--- TASK TO CARRY OUT ---
Of the lines listed below, return exactly those that run from the line containing "You can start" through the line containing "A publisher example", both included.

[Excerpts from a dataset]

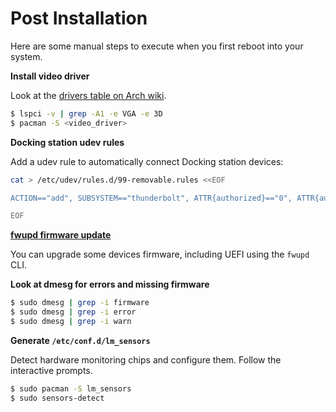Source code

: # Post Installation

Here are some manual steps to execute when you first reboot into your system.

**Install video driver**

Look at the [drivers table on Arch wiki](https://wiki.archlinux.org/title/Xorg#Driver_installation).

```bash
$ lspci -v | grep -A1 -e VGA -e 3D
$ pacman -S <video_driver>
```

**Docking station udev rules**

Add a udev rule to automatically connect Docking station devices:

```bash
cat > /etc/udev/rules.d/99-removable.rules <<EOF

ACTION=="add", SUBSYSTEM=="thunderbolt", ATTR{authorized}=="0", ATTR{authorized}="1"

EOF
```

[**fwupd firmware update**](https://wiki.archlinux.org/title/Fwupd)

You can upgrade some devices firmware, including UEFI using the `fwupd` CLI.

**Look at dmesg for errors and missing firmware**

```bash
$ sudo dmesg | grep -i firmware
$ sudo dmesg | grep -i error
$ sudo dmesg | grep -i warn
```

**Generate `/etc/conf.d/lm_sensors`**

Detect hardware monitoring chips and configure them. Follow the interactive prompts.

```bash
$ sudo pacman -S lm_sensors
$ sudo sensors-detect
```
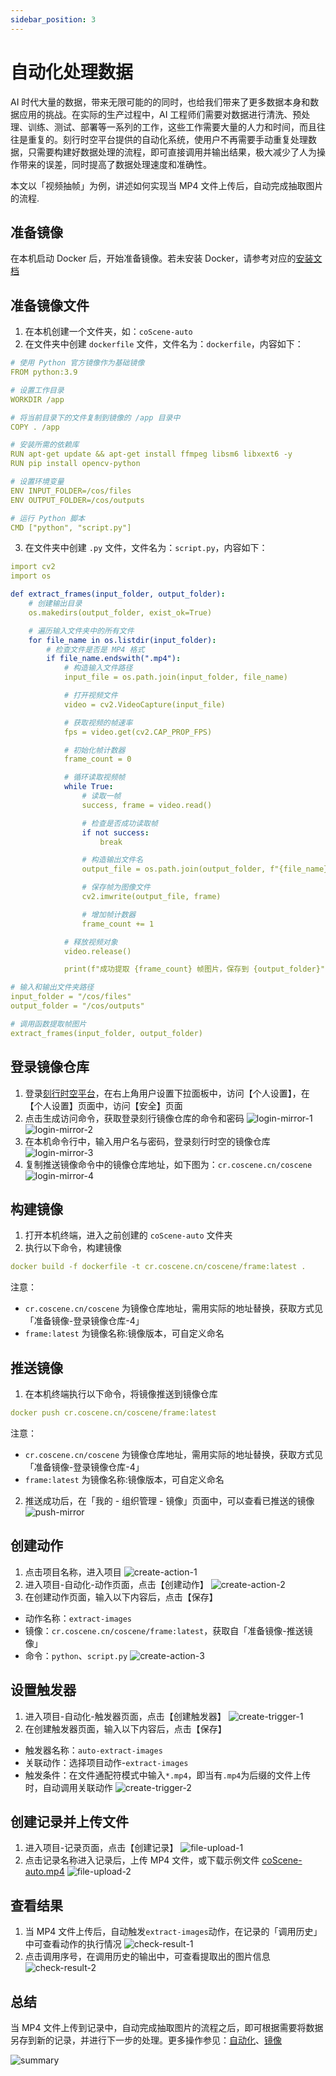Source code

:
 ```yaml
---
sidebar_position: 3
---
```


# 自动化处理数据

AI 时代大量的数据，带来无限可能的的同时，也给我们带来了更多数据本身和数据应用的挑战。在实际的生产过程中，AI 工程师们需要对数据进行清洗、预处理、训练、测试、部署等一系列的工作，这些工作需要大量的人力和时间，而且往往是重复的。刻行时空平台提供的自动化系统，使用户不再需要手动重复处理数据，只需要构建好数据处理的流程，即可直接调用并输出结果，极大减少了人为操作带来的误差，同时提高了数据处理速度和准确性。

本文以「视频抽帧」为例，讲述如何实现当 MP4 文件上传后，自动完成抽取图片的流程.

## 准备镜像

在本机启动 Docker 后，开始准备镜像。若未安装 Docker，请参考对应的[安装文档](https://docs.docker.com/engine/install/)

## 准备镜像文件

1. 在本机创建一个文件夹，如：`coScene-auto`
2. 在文件夹中创建 `dockerfile` 文件，文件名为：`dockerfile`，内容如下：

```yaml
# 使用 Python 官方镜像作为基础镜像
FROM python:3.9

# 设置工作目录
WORKDIR /app

# 将当前目录下的文件复制到镜像的 /app 目录中
COPY . /app

# 安装所需的依赖库
RUN apt-get update && apt-get install ffmpeg libsm6 libxext6 -y
RUN pip install opencv-python

# 设置环境变量
ENV INPUT_FOLDER=/cos/files
ENV OUTPUT_FOLDER=/cos/outputs

# 运行 Python 脚本
CMD ["python", "script.py"]
```

3. 在文件夹中创建 `.py` 文件，文件名为：`script.py`，内容如下：

```yaml
import cv2
import os

def extract_frames(input_folder, output_folder):
    # 创建输出目录
    os.makedirs(output_folder, exist_ok=True)

    # 遍历输入文件夹中的所有文件
    for file_name in os.listdir(input_folder):
        # 检查文件是否是 MP4 格式
        if file_name.endswith(".mp4"):
            # 构造输入文件路径
            input_file = os.path.join(input_folder, file_name)

            # 打开视频文件
            video = cv2.VideoCapture(input_file)

            # 获取视频的帧速率
            fps = video.get(cv2.CAP_PROP_FPS)

            # 初始化帧计数器
            frame_count = 0

            # 循环读取视频帧
            while True:
                # 读取一帧
                success, frame = video.read()

                # 检查是否成功读取帧
                if not success:
                    break

                # 构造输出文件名
                output_file = os.path.join(output_folder, f"{file_name}_{frame_count}.jpg")

                # 保存帧为图像文件
                cv2.imwrite(output_file, frame)

                # 增加帧计数器
                frame_count += 1

            # 释放视频对象
            video.release()

            print(f"成功提取 {frame_count} 帧图片，保存到 {output_folder}")

# 输入和输出文件夹路径
input_folder = "/cos/files"
output_folder = "/cos/outputs"

# 调用函数提取帧图片
extract_frames(input_folder, output_folder)
```

## 登录镜像仓库

1. 登录[刻行时空平台](https://www.coscene.cn/)，在右上角用户设置下拉面板中，访问【个人设置】，在【个人设置】页面中，访问【安全】页面
2. 点击生成访问命令，获取登录刻行镜像仓库的命令和密码
   ![login-mirror-1](./img/3-login-mirror-1.png)
   ![login-mirror-2](./img/3-login-mirror-2.png)
3. 在本机命令行中，输入用户名与密码，登录刻行时空的镜像仓库
   ![login-mirror-3](./img/3-login-mirror-3.png)
4. 复制推送镜像命令中的镜像仓库地址，如下图为：`cr.coscene.cn/coscene`
   ![login-mirror-4](./img/3-login-mirror-4.png)

## 构建镜像

1. 打开本机终端，进入之前创建的 `coScene-auto` 文件夹
2. 执行以下命令，构建镜像

```yaml
docker build -f dockerfile -t cr.coscene.cn/coscene/frame:latest .
```

注意：

- `cr.coscene.cn/coscene` 为镜像仓库地址，需用实际的地址替换，获取方式见「准备镜像-登录镜像仓库-4」
- `frame:latest` 为镜像名称:镜像版本，可自定义命名

## 推送镜像

1. 在本机终端执行以下命令，将镜像推送到镜像仓库

```yaml
docker push cr.coscene.cn/coscene/frame:latest
```

注意：

- `cr.coscene.cn/coscene` 为镜像仓库地址，需用实际的地址替换，获取方式见「准备镜像-登录镜像仓库-4」
- `frame:latest` 为镜像名称:镜像版本，可自定义命名

2. 推送成功后，在「我的 - 组织管理 - 镜像」页面中，可以查看已推送的镜像
   ![push-mirror](./img/3-push-mirror.png)

## 创建动作

1. 点击项目名称，进入项目
   ![create-action-1](./img/3-create-action-1.png)
2. 进入项目-自动化-动作页面，点击【创建动作】
   ![create-action-2](./img/3-create-action-2.png)
3. 在创建动作页面，输入以下内容后，点击【保存】

- 动作名称：`extract-images`
- 镜像：`cr.coscene.cn/coscene/frame:latest`，获取自「准备镜像-推送镜像」
- 命令：`python`、`script.py`
  ![create-action-3](./img/3-create-action-3.png)

## 设置触发器

1. 进入项目-自动化-触发器页面，点击【创建触发器】
   ![create-trigger-1](./img/3-create-trigger-1.png)
2. 在创建触发器页面，输入以下内容后，点击【保存】

- 触发器名称：`auto-extract-images`
- 关联动作：选择项目动作-`extract-images`
- 触发条件：在文件通配符模式中输入`*.mp4`，即当有`.mp4`为后缀的文件上传时，自动调用关联动作
  ![create-trigger-2](./img/3-create-trigger-2.png)

## 创建记录并上传文件

1. 进入项目-记录页面，点击【创建记录】
   ![file-upload-1](./img/3-file-upload-1.png)
2. 点击记录名称进入记录后，上传 MP4 文件，或下载示例文件 [coScene-auto.mp4](https://daiincoscene-artifacts-prod.oss-cn-hangzhou.aliyuncs.com/docs/5-use-case/coScene-auto.mp4)
   ![file-upload-2](./img/3-file-upload-2.png)

## 查看结果

1. 当 MP4 文件上传后，自动触发`extract-images`动作，在记录的「调用历史」中可查看动作的执行情况
   ![check-result-1](./img/3-check-result-1.png)
2. 点击调用序号，在调用历史的输出中，可查看提取出的图片信息
   ![check-result-2](./img/3-check-result-2.png)

## 总结

当 MP4 文件上传到记录中，自动完成抽取图片的流程之后，即可根据需要将数据另存到新的记录，并进行下一步的处理。更多操作参见：[自动化](https://docs.coscene.cn/docs/category/%E8%87%AA%E5%8A%A8%E5%8C%96/)、[镜像](https://docs.coscene.cn/docs/category/%E9%95%9C%E5%83%8F/)

![summary](./img/3-summary.png)
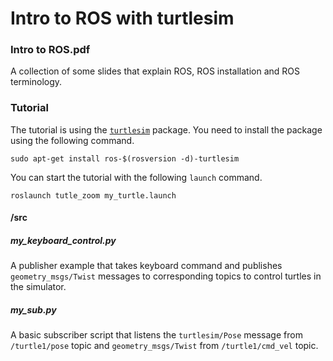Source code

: # Intro to ROS with turtlesim

### Intro to ROS.pdf 
A collection of some slides that explain ROS, ROS installation and ROS terminology.

### Tutorial

The tutorial is using the [`turtlesim`](http://wiki.ros.org/turtlesim) package. You need to install the package using the following command.

```sudo apt-get install ros-$(rosversion -d)-turtlesim``` 

You can start the tutorial with the following `launch` command.

```roslaunch tutle_zoom my_turtle.launch```

#### /src

##### my_keyboard_control.py

A publisher example that takes keyboard command and publishes `geometry_msgs/Twist` messages to corresponding topics to control turtles in the simulator.

##### my_sub.py

A basic subscriber script that listens the `turtlesim/Pose` message from `/turtle1/pose` topic and `geometry_msgs/Twist` from `/turtle1/cmd_vel` topic.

--- THE ANSWER ---
You can start the tutorial with the following `launch` command.

```roslaunch tutle_zoom my_turtle.launch```

#### /src

##### my_keyboard_control.py

A publisher example that takes keyboard command and publishes `geometry_msgs/Twist` messages to corresponding topics to control turtles in the simulator.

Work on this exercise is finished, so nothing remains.